Question

Solve x/3+y/2=4 2/3x-y/6=1 by elemenation method

Answer 1

★ Solution :-

$\sf \leadsto \dfrac{x}{3} + \dfrac{y}{2} = 4 \: \: - - - (i)$

$\sf \leadsto \dfrac{2}{3}x + \dfrac{y}{6} = 1 \: \: - - - (ii)$

Now, by multiplying the first equation by 1/3.
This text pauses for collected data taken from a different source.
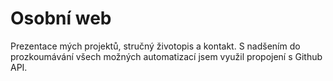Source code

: # Osobní web

Prezentace mých projektů, stručný životopis a kontakt. S nadšením do prozkoumávání všech možných automatizací jsem využil propojení s Github API.
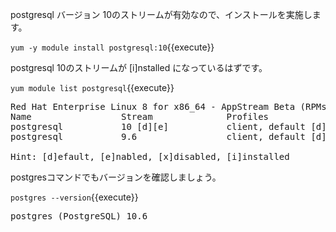 postgresql バージョン 10のストリームが有効なので、インストールを実施します。

`yum -y module install postgresql:10`{{execute}}

postgresql 10のストリームが [i]nstalled になっているはずです。

`yum module list postgresql`{{execute}}

<pre class="file">
Red Hat Enterprise Linux 8 for x86_64 - AppStream Beta (RPMs)
Name                 Stream              Profiles                         Summary
postgresql           10 [d][e]           client, default [d] [i]          postgresql module
postgresql           9.6                 client, default [d]              postgresql module

Hint: [d]efault, [e]nabled, [x]disabled, [i]installed
</pre>

postgresコマンドでもバージョンを確認しましょう。

`postgres --version`{{execute}}

<pre class="file">
postgres (PostgreSQL) 10.6
</pre>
$\sf \leadsto \dfrac{1}{3} \bigg( \dfrac{x}{3} + \dfrac{y}{2} = 4 \bigg)$

$\sf \leadsto \dfrac{x}{9} + \dfrac{y}{6} = \dfrac{4}{3}$

Now, by subtracting both the equations,

$\sf \: \: \: \: \: \dfrac{x}{9} + \dfrac{y}{6} = \dfrac{4}{3} \\ \sf - \: \dfrac{2x}{3} + \frac{y}{6} = 1$

$\sf \leadsto \dfrac{ - 5x}{9} + 0 = \dfrac{1}{3}$

$\sf \leadsto \dfrac{ - 5x}{9} = \dfrac{1}{3}$

$\sf \leadsto 3( - 5x) = 9(1)$

$\sf \leadsto - 15x = 9$

$\sf \leadsto x = \dfrac{9}{ - 15}$

$\sf \leadsto x = \dfrac{ - 3}{5}$

Now, by first equation,

$\sf \leadsto \dfrac{x}{3} + \dfrac{y}{2} = 4$

$\sf \leadsto \dfrac{\dfrac{ - 3}{5}}{3} + \dfrac{y}{2} = 4$

$\sf \leadsto \dfrac{ - 1}{5} + \dfrac{y}{2} = 4$

$\sf \leadsto \dfrac{ - 2 + 5y}{5} = 4$

$\sf \leadsto - 2 + 5y = 4(5)$

$\sf \leadsto - 2 + 5y = 20$

$\sf \leadsto 5y = 20 + 2$

$\sf \leadsto 5y = 22$

$\sf \leadsto y = \dfrac{22}{5}$

Therefore, the values of x and y are -3/5 and 22/5 respectively.